A quick reminder, we would recall we promised to discuss the ‘Draft Copy’ and ‘Verify Copy’ bill of lading document in our next post, which is this. And with that said, let’s deal with it right away.
The subject document which comes in this form (Verify Copy bill of lading) are documents that originate exclusively from a liner that’s under the contract of carriage of goods and forwarded by the shipper to their agent (Shipping Company) at the port of destination as part of freight’s documents (also known as pre-alert), used only for documentation purpose, prior to the vessel’s arrival at the port of unloading, while same is equally known as master’s copy.
The ‘verify copy’ bill of lading document is a significant document that provides the shipping company (agent) at the port of unloading with detailed information of all that is enclosed in a single freight, for example; the less than container load (LCL) shipment, the total number of consignees for a consolidated shipment, cargo descriptions and the shipping line to be contacted by the agent (shipping company) for the retrieval process. After the shipping line and the terminal or port’s requirements have been met.
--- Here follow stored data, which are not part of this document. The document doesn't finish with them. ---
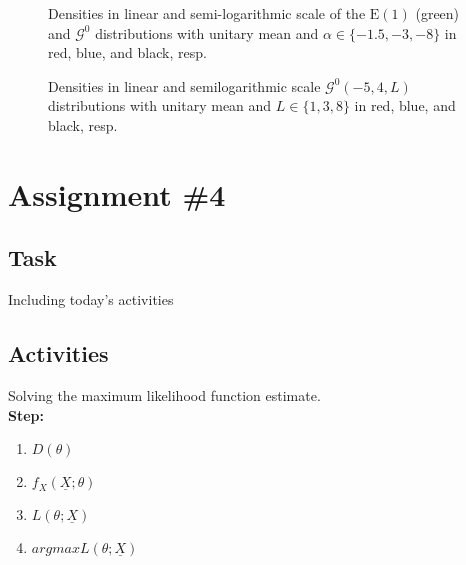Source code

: \documentclass{article}
\begin{document}
\begin{figure}[hbt]
\centering
{}
\caption[Densities in linear and semi-logarithmic scale of the $\text{E}(1)$ (green) and $\mathcal G^0$ distributions with unitary mean]{Densities in linear and semi-logarithmic scale of the $\text{E}(1)$ (green) and $\mathcal G^0$ distributions with unitary mean and $\alpha\in\{-1.5,-3,-8\}$ in red, blue, and black, resp.}
\end{figure}
\begin{figure}[hbt]
\centering
{}
\caption[Densities in linear and semilogarithmic scale $\mathcal G^0(-5,4,L)$ distributions with unitary mean and $L\in\{1,3,8\}$]{Densities in linear and semilogarithmic scale $\mathcal G^0(-5,4,L)$ distributions with unitary mean and $L\in\{1,3,8\}$ in red, blue, and black, resp.}
\end{figure}


\section*{Assignment \#4}
\subsection*{Task}
Including today's activities
\subsection*{Activities}
Solving the maximum likelihood function estimate. \\
\textbf{Step:} \\
\begin{enumerate}
	\item $D(\theta)$
	\item $f_X(\underline{X};\theta)$
	\item $L(\theta;\underline{X})$
	\item $argmax L(\theta;\underline{X})$
\end{enumerate}
\end{document}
NOTE: The container must exit the terminal after release, within the period it was billed (rated date), otherwise, it will incur demurrage.
Draft copy bill of lading document, are bill of lading documents that focus on an individual consignee who with others shipped goods as a less than container load, which should tally with the manifest, is forwarded only by the principal to their agent (shipping company) at the destination or port of unloading for documentation purpose.
On this bill of lading lies instructions (equally stipulated on the manifest), that reflect the same bill of lading that was issued to the consignee for cargo delivery, which is used by clearing agents for custom documentation and delivery, prior to the latter ought to have been transmitted to the customs portal command for entry purposes. However, this same bill of lading as instructed by the principal on the draft copy is the bill of lading the shipping company at the destination must release goods upon presentation. The bearer of its original copy (negotiable) stands as the owner of the cargo. But if the owner fails to submit the original copy, in case of transshipment cargo, cargo will be released upon ‘TELEX’ (non-negotiable), in turn, attract a charge payable to the shipping company at destination before such goods will be delivered to the consignee or his representative.
For logistics purposes, the bill lading instructions are often detailed in this manner. Such as Please release cargo against the presentation of B/L: xxxxxxx7893 (bill of lading number).
FOB simply meant the point at which freight ownership changes hands from shipper to consignee. While in transit the owner of goods in transit is viewed as liable for damages and loss to freight, therefore, the need for insurance should be provided. For example:
FOB – origin, freight collect means the consignee pays freight charges and owns cargo on transit.
FOB – destination, freight prepaid means the shipper pays freight charges and owns cargo in transit.
FOB – destination, freight prepaid and charged back equally means the shipper owns cargo in transit, pays for freight but bills the consignee for the charges.
Lastly, the agent to be contacted for cargo delivery is the shipping company at the port of unloading, and such instructions are often stipulated in the right-hand section of the bill of lading document.
- I hope you found this article on bill lading instruction, helpful?